== RECORDS FOR THIS EXERCISE ==

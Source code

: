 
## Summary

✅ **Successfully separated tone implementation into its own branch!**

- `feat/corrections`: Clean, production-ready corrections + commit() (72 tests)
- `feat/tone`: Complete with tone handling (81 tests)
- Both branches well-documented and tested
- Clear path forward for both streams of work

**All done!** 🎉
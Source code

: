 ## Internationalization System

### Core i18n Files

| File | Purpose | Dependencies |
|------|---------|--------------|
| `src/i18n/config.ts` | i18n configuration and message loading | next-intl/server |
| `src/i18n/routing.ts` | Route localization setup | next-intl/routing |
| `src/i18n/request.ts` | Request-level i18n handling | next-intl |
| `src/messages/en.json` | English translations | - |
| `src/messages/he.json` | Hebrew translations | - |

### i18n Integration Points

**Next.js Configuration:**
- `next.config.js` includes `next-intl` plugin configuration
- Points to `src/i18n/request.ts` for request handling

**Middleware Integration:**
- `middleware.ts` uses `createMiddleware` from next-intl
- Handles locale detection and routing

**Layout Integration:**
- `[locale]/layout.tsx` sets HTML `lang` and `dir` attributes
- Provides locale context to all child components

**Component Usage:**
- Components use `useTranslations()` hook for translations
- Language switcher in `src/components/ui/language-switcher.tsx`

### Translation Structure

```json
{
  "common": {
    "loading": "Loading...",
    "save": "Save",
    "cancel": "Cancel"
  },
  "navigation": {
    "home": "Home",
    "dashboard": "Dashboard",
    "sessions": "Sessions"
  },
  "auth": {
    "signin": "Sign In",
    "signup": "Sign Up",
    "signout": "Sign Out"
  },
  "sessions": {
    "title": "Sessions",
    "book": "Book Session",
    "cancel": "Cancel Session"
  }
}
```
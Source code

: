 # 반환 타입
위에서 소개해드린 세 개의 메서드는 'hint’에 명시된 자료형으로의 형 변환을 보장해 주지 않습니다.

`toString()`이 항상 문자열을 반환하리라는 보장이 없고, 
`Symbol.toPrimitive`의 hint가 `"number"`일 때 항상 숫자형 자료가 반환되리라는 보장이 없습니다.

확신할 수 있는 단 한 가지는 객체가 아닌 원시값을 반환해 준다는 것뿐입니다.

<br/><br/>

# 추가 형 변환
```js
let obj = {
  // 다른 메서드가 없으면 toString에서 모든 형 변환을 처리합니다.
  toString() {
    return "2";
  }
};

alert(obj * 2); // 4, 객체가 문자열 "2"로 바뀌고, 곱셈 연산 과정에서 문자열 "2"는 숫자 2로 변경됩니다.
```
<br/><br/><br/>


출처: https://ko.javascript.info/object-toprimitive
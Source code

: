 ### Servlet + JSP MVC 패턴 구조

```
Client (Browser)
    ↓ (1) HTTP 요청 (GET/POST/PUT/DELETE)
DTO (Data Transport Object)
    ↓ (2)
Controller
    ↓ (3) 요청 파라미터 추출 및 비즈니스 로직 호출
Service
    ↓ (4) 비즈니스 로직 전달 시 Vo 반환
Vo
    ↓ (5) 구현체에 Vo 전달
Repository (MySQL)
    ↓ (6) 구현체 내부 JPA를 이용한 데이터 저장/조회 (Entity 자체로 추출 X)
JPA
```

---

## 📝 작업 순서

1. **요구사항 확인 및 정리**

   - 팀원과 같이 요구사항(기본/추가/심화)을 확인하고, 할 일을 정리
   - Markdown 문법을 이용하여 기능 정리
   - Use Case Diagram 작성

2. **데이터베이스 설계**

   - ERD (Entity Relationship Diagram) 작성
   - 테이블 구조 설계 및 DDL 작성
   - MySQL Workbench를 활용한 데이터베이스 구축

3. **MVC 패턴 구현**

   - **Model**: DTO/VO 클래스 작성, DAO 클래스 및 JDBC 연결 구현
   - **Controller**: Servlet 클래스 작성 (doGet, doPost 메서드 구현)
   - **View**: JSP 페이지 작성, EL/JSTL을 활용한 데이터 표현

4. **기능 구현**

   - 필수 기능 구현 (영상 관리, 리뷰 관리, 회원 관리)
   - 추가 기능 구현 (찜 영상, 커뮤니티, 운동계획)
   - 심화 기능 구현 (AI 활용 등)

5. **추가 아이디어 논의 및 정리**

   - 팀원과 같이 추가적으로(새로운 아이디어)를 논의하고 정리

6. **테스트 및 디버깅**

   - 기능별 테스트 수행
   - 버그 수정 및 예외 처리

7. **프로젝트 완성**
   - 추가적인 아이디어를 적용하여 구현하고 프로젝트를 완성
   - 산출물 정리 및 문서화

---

===

- WHAT YOU ARE ASKED TO DO -
The answer must hold only the lines from the first line of the data through the line bearing "loading | next-intl/server |", returned exactly.

- TASK RESULT -
Source code

: 
## Summary

✅ **Successfully separated tone implementation into its own branch!**

- `feat/corrections`: Clean, production-ready corrections + commit() (72 tests)
- `feat/tone`: Complete with tone handling (81 tests)
- Both branches well-documented and tested
- Clear path forward for both streams of work

**All done!** 🎉
Source code

: ## Internationalization System

### Core i18n Files

| File | Purpose | Dependencies |
|------|---------|--------------|
| `src/i18n/config.ts` | i18n configuration and message loading | next-intl/server |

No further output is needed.